### What is expected:
Go over the lines below, and when one contains the word "当一个对象在方法中被定义后", copy it.

### Material to process:
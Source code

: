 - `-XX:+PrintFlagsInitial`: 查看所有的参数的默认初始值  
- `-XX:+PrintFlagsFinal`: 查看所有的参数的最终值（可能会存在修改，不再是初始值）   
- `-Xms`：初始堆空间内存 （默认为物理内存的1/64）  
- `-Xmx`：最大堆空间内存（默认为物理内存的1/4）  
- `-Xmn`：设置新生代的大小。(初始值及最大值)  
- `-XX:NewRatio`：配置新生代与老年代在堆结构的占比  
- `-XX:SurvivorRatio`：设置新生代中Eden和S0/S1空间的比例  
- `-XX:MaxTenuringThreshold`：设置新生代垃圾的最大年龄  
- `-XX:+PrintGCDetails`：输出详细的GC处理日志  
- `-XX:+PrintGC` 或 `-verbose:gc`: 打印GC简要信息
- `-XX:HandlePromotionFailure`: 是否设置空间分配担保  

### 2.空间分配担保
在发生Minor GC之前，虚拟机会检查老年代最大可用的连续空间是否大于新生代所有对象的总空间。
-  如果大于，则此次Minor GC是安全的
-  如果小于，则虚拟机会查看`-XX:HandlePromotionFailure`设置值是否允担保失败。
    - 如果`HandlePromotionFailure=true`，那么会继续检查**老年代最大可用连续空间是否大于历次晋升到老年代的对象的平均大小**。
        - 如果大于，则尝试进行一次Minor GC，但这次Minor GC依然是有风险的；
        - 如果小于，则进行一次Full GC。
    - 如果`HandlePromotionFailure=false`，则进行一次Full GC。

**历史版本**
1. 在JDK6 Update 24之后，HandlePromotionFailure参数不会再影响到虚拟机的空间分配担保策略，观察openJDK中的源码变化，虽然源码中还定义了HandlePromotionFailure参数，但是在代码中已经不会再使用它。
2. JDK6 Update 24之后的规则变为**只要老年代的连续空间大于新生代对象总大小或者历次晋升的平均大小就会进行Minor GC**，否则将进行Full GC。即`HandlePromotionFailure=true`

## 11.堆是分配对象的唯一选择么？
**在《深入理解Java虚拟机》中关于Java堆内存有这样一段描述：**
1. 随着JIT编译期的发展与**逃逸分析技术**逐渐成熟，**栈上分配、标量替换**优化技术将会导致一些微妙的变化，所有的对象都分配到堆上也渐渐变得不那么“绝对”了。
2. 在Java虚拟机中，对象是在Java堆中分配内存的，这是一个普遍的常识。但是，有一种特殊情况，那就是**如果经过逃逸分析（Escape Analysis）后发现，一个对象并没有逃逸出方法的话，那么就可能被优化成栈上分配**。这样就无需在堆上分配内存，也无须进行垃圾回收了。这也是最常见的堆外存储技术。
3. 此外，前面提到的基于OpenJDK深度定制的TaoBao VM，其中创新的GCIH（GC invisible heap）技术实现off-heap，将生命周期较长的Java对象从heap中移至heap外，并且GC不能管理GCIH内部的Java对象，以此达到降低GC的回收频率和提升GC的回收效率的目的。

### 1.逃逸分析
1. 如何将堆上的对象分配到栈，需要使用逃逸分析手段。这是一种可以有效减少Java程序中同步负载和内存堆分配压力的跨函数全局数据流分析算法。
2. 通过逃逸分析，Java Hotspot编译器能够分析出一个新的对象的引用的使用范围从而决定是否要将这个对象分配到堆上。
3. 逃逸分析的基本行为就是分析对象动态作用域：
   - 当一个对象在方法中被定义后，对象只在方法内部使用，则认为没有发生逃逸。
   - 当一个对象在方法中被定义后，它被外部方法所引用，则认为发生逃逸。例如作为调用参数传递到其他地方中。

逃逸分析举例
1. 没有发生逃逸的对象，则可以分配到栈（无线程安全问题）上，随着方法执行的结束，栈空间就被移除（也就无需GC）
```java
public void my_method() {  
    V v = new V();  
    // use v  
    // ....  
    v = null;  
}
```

### Task output:
   - 当一个对象在方法中被定义后，对象只在方法内部使用，则认为没有发生逃逸。
   - 当一个对象在方法中被定义后，它被外部方法所引用，则认为发生逃逸。例如作为调用参数传递到其他地方中。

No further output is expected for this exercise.